Activity → Copy out all the lines in the records that include the word "salary".

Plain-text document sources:
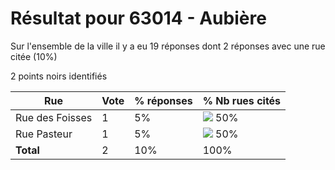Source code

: # Résultat pour 63014 - Aubière

Sur l'ensemble de la ville il y a eu 19 réponses dont 2 réponses avec une rue citée (10%)

2 points noirs identifiés

| Rue | Vote | % réponses | % Nb rues cités|
|-----|------|------------|----------------|
| Rue des Foisses | 1 | 5% | <img src="../../img/bar_50.gif" />&nbsp;50%|
| Rue Pasteur | 1 | 5% | <img src="../../img/bar_50.gif" />&nbsp;50%|
| **Total** | 2 | 10% | 100%|
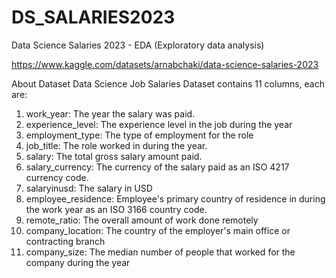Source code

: # DS_SALARIES2023
Data Science Salaries 2023 - EDA (Exploratory data analysis)

https://www.kaggle.com/datasets/arnabchaki/data-science-salaries-2023

About Dataset
Data Science Job Salaries Dataset contains 11 columns, each are:
1.	work_year: The year the salary was paid.
2.	experience_level: The experience level in the job during the year
3.	employment_type: The type of employment for the role
4.	job_title: The role worked in during the year.
5.	salary: The total gross salary amount paid.
6.	salary_currency: The currency of the salary paid as an ISO 4217 currency code.
7.	salaryinusd: The salary in USD
8.	employee_residence: Employee's primary country of residence in during the work year as an ISO 3166 country code.
9.	remote_ratio: The overall amount of work done remotely
10.	company_location: The country of the employer's main office or contracting branch
11.	company_size: The median number of people that worked for the company during the year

Solution to the problem →
1.	work_year: The year the salary was paid.
5.	salary: The total gross salary amount paid.
6.	salary_currency: The currency of the salary paid as an ISO 4217 currency code.
7.	salaryinusd: The salary in USD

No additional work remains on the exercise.